Segment Start: Data supplied

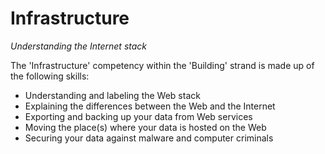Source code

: Infrastructure
==============
_Understanding the Internet stack_

The 'Infrastructure' competency within the 'Building' strand is made up of the following skills:

* Understanding and labeling the Web stack
* Explaining the differences between the Web and the Internet
* Exporting and backing up your data from Web services
* Moving the place(s) where your data is hosted on the Web
* Securing your data against malware and computer criminals 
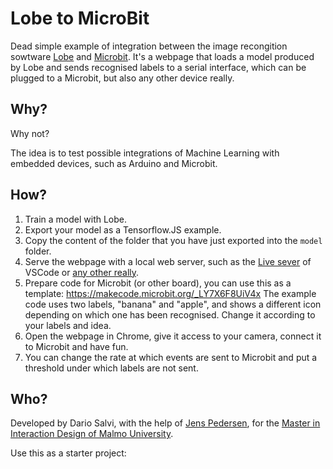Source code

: Lobe to MicroBit
================

Dead simple example of integration between the image recongition sowtware [Lobe](https://www.lobe.ai/) and [Microbit](https://microbit.org/).
It's a webpage that loads a model produced by Lobe and sends recognised labels to a serial interface, which can be plugged to a Microbit, but also any other device really.

## Why?

Why not?

The idea is to test possible integrations of Machine Learning with embedded devices, such as Arduino and Microbit.

## How?

1. Train a model with Lobe.
2. Export your model as a Tensorflow.JS example.
3. Copy the content of the folder that you have just exported into the `model` folder.
4. Serve the webpage with a local web server, such as the [Live sever](https://marketplace.visualstudio.com/items?itemName=ritwickdey.LiveServer) of VSCode or [any other really](https://medium.com/swlh/need-a-local-static-server-here-are-several-options-bbbe77e59a11).
5. Prepare code for Microbit (or other board), you can use this as a template: https://makecode.microbit.org/_LY7X6F8UiV4x The example code uses two labels, "banana" and "apple", and shows a different icon depending on which one has been recognised. Change it according to your labels and idea.
6. Open the webpage in Chrome, give it access to your camera, connect it to Microbit and have fun.
7. You can change the rate at which events are sent to Microbit and put a threshold under which labels are not sent.

## Who?

Developed by Dario Salvi, with the help of [Jens Pedersen](https://github.com/ixd-teaching/), for the [Master in Interaction Design of Malmo University](https://mau.se/en/study-education/programme/taind/).

Use this as a starter project:

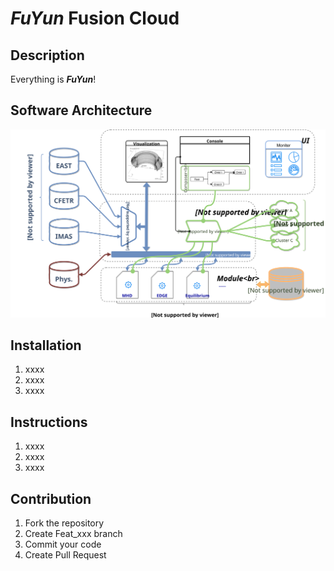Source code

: # ___FuYun___ Fusion Cloud

## Description

Everything is ___FuYun___!

## Software Architecture

![Software architectur](./docs/figures/FuYunSystem.svg "FuYun")

## Installation

1. xxxx
2. xxxx
3. xxxx

## Instructions

1. xxxx
2. xxxx
3. xxxx

## Contribution

1. Fork the repository
2. Create Feat_xxx branch
3. Commit your code
4. Create Pull Request

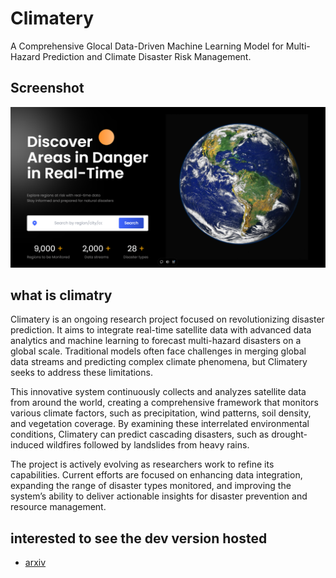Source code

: # Climatery

A Comprehensive Glocal Data-Driven Machine Learning Model for Multi-Hazard Prediction and Climate Disaster Risk Management.

## Screenshot

![Main Page Screenshot](/climatery.png)

## what is climatry

Climatery is an ongoing research project focused on revolutionizing disaster prediction. It aims to integrate real-time satellite data with advanced data analytics and machine learning to forecast multi-hazard disasters on a global scale. Traditional models often face challenges in merging global data streams and predicting complex climate phenomena, but Climatery seeks to address these limitations.

This innovative system continuously collects and analyzes satellite data from around the world, creating a comprehensive framework that monitors various climate factors, such as precipitation, wind patterns, soil density, and vegetation coverage. By examining these interrelated environmental conditions, Climatery can predict cascading disasters, such as drought-induced wildfires followed by landslides from heavy rains.

The project is actively evolving as researchers work to refine its capabilities. Current efforts are focused on enhancing data integration, expanding the range of disaster types monitored, and improving the system’s ability to deliver actionable insights for disaster prevention and resource management.



## interested to see the dev version hosted

- <a
  href="https://arxiv.org/abs/2409.13789"
                    >arxiv</a
                  >
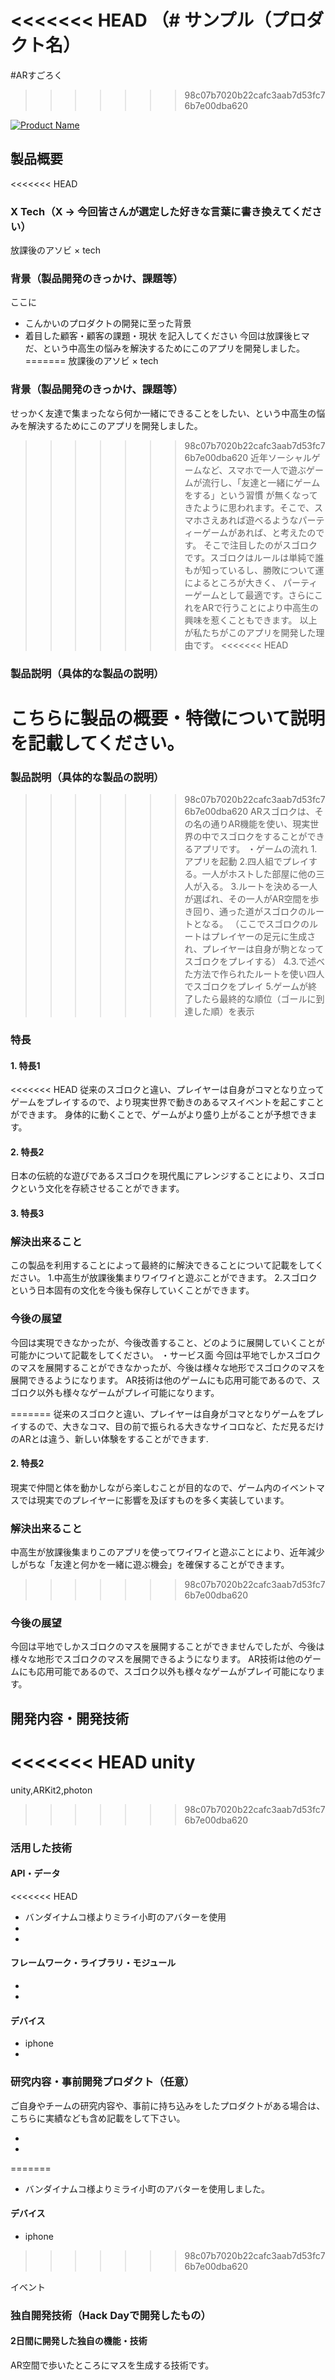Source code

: <<<<<<< HEAD
（# サンプル（プロダクト名）
=======
#ARすごろく
>>>>>>> 98c07b7020b22cafc3aab7d53fc76b7e00dba620

[![Product Name](image.png)](https://youtu.be/k-4J6uWMKkg)

## 製品概要
<<<<<<< HEAD
### X Tech（X → 今回皆さんが選定した好きな言葉に書き換えてください）
放課後のアソビ × tech

### 背景（製品開発のきっかけ、課題等）
ここに
- こんかいのプロダクトの開発に至った背景
- 着目した顧客・顧客の課題・現状
を記入してください
今回は放課後ヒマだ、という中高生の悩みを解決するためにこのアプリを開発しました。
=======
放課後のアソビ × tech

### 背景（製品開発のきっかけ、課題等）
せっかく友達で集まったなら何か一緒にできることをしたい、という中高生の悩みを解決するためにこのアプリを開発しました。
>>>>>>> 98c07b7020b22cafc3aab7d53fc76b7e00dba620
近年ソーシャルゲームなど、スマホで一人で遊ぶゲームが流行し、「友達と一緒にゲームをする」という習慣
が無くなってきたように思われます。そこで、スマホさえあれば遊べるようなパーティーゲームがあれば、と考えたのです。
そこで注目したのがスゴロクです。スゴロクはルールは単純で誰もが知っているし、勝敗について運によるところが大きく、
パーティーゲームとして最適です。さらにこれをARで行うことにより中高生の興味を惹くこともできます。
以上が私たちがこのアプリを開発した理由です。
<<<<<<< HEAD


### 製品説明（具体的な製品の説明）
こちらに製品の概要・特徴について説明を記載してください。
=======

### 製品説明（具体的な製品の説明）
>>>>>>> 98c07b7020b22cafc3aab7d53fc76b7e00dba620
ARスゴロクは、その名の通りAR機能を使い、現実世界の中でスゴロクをすることができるアプリです。
・ゲームの流れ
1.アプリを起動
2.四人組でプレイする。一人がホストした部屋に他の三人が入る。
3.ルートを決める一人が選ばれ、その一人がAR空間を歩き回り、通った道がスゴロクのルートとなる。
（ここでスゴロクのルートはプレイヤーの足元に生成され、プレイヤーは自身が駒となってスゴロクをプレイする）
4.3.で述べた方法で作られたルートを使い四人でスゴロクをプレイ
5.ゲームが終了したら最終的な順位（ゴールに到達した順）を表示
### 特長

#### 1. 特長1
<<<<<<< HEAD
従来のスゴロクと違い、プレイヤーは自身がコマとなり立ってゲームをプレイするので、より現実世界で動きのあるマスイベントを起こすことができます。
身体的に動くことで、ゲームがより盛り上がることが予想できます。
#### 2. 特長2
日本の伝統的な遊びであるスゴロクを現代風にアレンジすることにより、スゴロクという文化を存続させることができます。
#### 3. 特長3

### 解決出来ること
この製品を利用することによって最終的に解決できることについて記載をしてください。
1.中高生が放課後集まりワイワイと遊ぶことができます。
2.スゴロクという日本固有の文化を今後も保存していくことができます。

### 今後の展望
今回は実現できなかったが、今後改善すること、どのように展開していくことが可能かについて記載をしてください。
・サービス面
今回は平地でしかスゴロクのマスを展開することができなかったが、今後は様々な地形でスゴロクのマスを展開できるようになります。
AR技術は他のゲームにも応用可能であるので、スゴロク以外も様々なゲームがプレイ可能になります。

=======
従来のスゴロクと違い、プレイヤーは自身がコマとなりゲームをプレイするので、大きなコマ、目の前で振られる大きなサイコロなど、ただ見るだけのARとは違う、新しい体験をすることができます.

#### 2. 特長2
現実で仲間と体を動かしながら楽しむことが目的なので、ゲーム内のイベントマスでは現実でのプレイヤーに影響を及ぼすものを多く実装しています。

### 解決出来ること
中高生が放課後集まりこのアプリを使ってワイワイと遊ぶことにより、近年減少しがちな「友達と何かを一緒に遊ぶ機会」を確保することができます。

>>>>>>> 98c07b7020b22cafc3aab7d53fc76b7e00dba620

### 今後の展望
今回は平地でしかスゴロクのマスを展開することができませんでしたが、今後は様々な地形でスゴロクのマスを展開できるようになります。
AR技術は他のゲームにも応用可能であるので、スゴロク以外も様々なゲームがプレイ可能になります。

## 開発内容・開発技術
<<<<<<< HEAD
unity
=======
unity,ARKit2,photon
>>>>>>> 98c07b7020b22cafc3aab7d53fc76b7e00dba620
### 活用した技術
#### API・データ

<<<<<<< HEAD
* バンダイナムコ様よりミライ小町のアバターを使用
* 
* 

#### フレームワーク・ライブラリ・モジュール
* 
* 

#### デバイス
* iphone
* 

### 研究内容・事前開発プロダクト（任意）
ご自身やチームの研究内容や、事前に持ち込みをしたプロダクトがある場合は、こちらに実績なども含め記載をして下さい。

* 
* 
=======
* バンダイナムコ様よりミライ小町のアバターを使用しました。

#### デバイス
* iphone
>>>>>>> 98c07b7020b22cafc3aab7d53fc76b7e00dba620

イベント
### 独自開発技術（Hack Dayで開発したもの）
#### 2日間に開発した独自の機能・技術
AR空間で歩いたところにマスを生成する技術です。

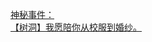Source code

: [神秘事件：](http://tieba.baidu.com/p/3380734141?see_lz=1&pn=)   
[【树洞】我愿陪你从校服到婚纱。](http://tieba.baidu.com/p/3381673191?see_lz=1&pn=)   
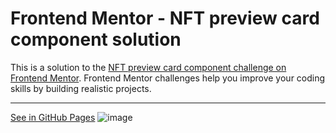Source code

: # Frontend Mentor - NFT preview card component solution

This is a solution to the [NFT preview card component challenge on Frontend Mentor](https://www.frontendmentor.io/challenges/nft-preview-card-component-SbdUL_w0U). Frontend Mentor challenges help you improve your coding skills by building realistic projects.

---

[See in GitHub Pages](https://denisomarcuyottito.github.io/ntf-preview-card-component/)
![image](https://user-images.githubusercontent.com/75378049/159399179-dd3d3ba0-69c3-4a2e-bedd-7d036e1faf08.png)
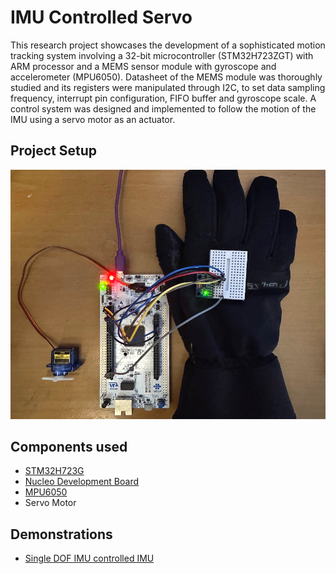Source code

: # IMU Controlled Servo

This research project showcases the development of a sophisticated motion tracking system involving a 32-bit microcontroller (STM32H723ZGT) with ARM processor and a MEMS sensor module with gyroscope and accelerometer (MPU6050). Datasheet of the MEMS module was thoroughly studied and its registers were manipulated through I2C, to set data sampling frequency, interrupt pin configuration, FIFO buffer and gyroscope scale. A control system was designed and implemented to follow the motion of the IMU using a servo motor as an actuator.

## Project Setup

<img src=".readme_docs/project_setup.jpg">

## Components used

- [STM32H723G](https://www.st.com/en/microcontrollers-microprocessors/stm32h723zg.html)
- [Nucleo Development Board](https://www.st.com/en/evaluation-tools/nucleo-h723zg.html)
- [MPU6050](https://invensense.tdk.com/products/motion-tracking/6-axis/mpu-6050/)
- Servo Motor

## Demonstrations
- [Single DOF IMU controlled IMU](https://www.youtube.com/watch?v=8jMRze4Yr3I)
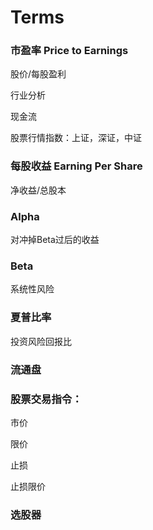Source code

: # Terms

### 市盈率 Price to Earnings

股价/每股盈利

行业分析

现金流

股票行情指数：上证，深证，中证 

### 每股收益 Earning Per Share

净收益/总股本

### Alpha

对冲掉Beta过后的收益

### Beta

系统性风险

### 夏普比率

投资风险回报比

### 流通盘

### 股票交易指令： 

市价

限价

止损

止损限价

### 选股器

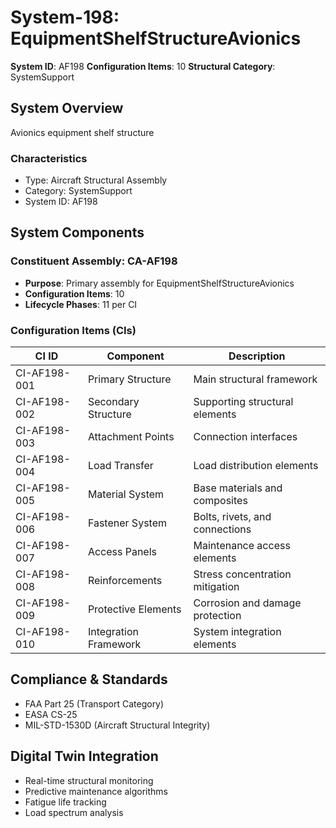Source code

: # System-198: EquipmentShelfStructureAvionics

**System ID**: AF198
**Configuration Items**: 10
**Structural Category**: SystemSupport

## System Overview

Avionics equipment shelf structure

### Characteristics
- Type: Aircraft Structural Assembly
- Category: SystemSupport
- System ID: AF198

## System Components

### Constituent Assembly: CA-AF198
- **Purpose**: Primary assembly for EquipmentShelfStructureAvionics
- **Configuration Items**: 10
- **Lifecycle Phases**: 11 per CI

### Configuration Items (CIs)

| CI ID | Component | Description |
|-------|-----------|-------------|
| CI-AF198-001 | Primary Structure | Main structural framework |
| CI-AF198-002 | Secondary Structure | Supporting structural elements |
| CI-AF198-003 | Attachment Points | Connection interfaces |
| CI-AF198-004 | Load Transfer | Load distribution elements |
| CI-AF198-005 | Material System | Base materials and composites |
| CI-AF198-006 | Fastener System | Bolts, rivets, and connections |
| CI-AF198-007 | Access Panels | Maintenance access elements |
| CI-AF198-008 | Reinforcements | Stress concentration mitigation |
| CI-AF198-009 | Protective Elements | Corrosion and damage protection |
| CI-AF198-010 | Integration Framework | System integration elements |

## Compliance & Standards
- FAA Part 25 (Transport Category)
- EASA CS-25
- MIL-STD-1530D (Aircraft Structural Integrity)

## Digital Twin Integration
- Real-time structural monitoring
- Predictive maintenance algorithms
- Fatigue life tracking
- Load spectrum analysis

Segment End: Data supplied

Brief: Lines with "example" in the records above: copy every one of them.

Result:
Dead simple example of integration between the image recongition sowtware [Lobe](https://www.lobe.ai/) and [Microbit](https://microbit.org/).
2. Export your model as a Tensorflow.JS example.
5. Prepare code for Microbit (or other board), you can use this as a template: https://makecode.microbit.org/_LY7X6F8UiV4x The example code uses two labels, "banana" and "apple", and shows a different icon depending on which one has been recognised. Change it according to your labels and idea.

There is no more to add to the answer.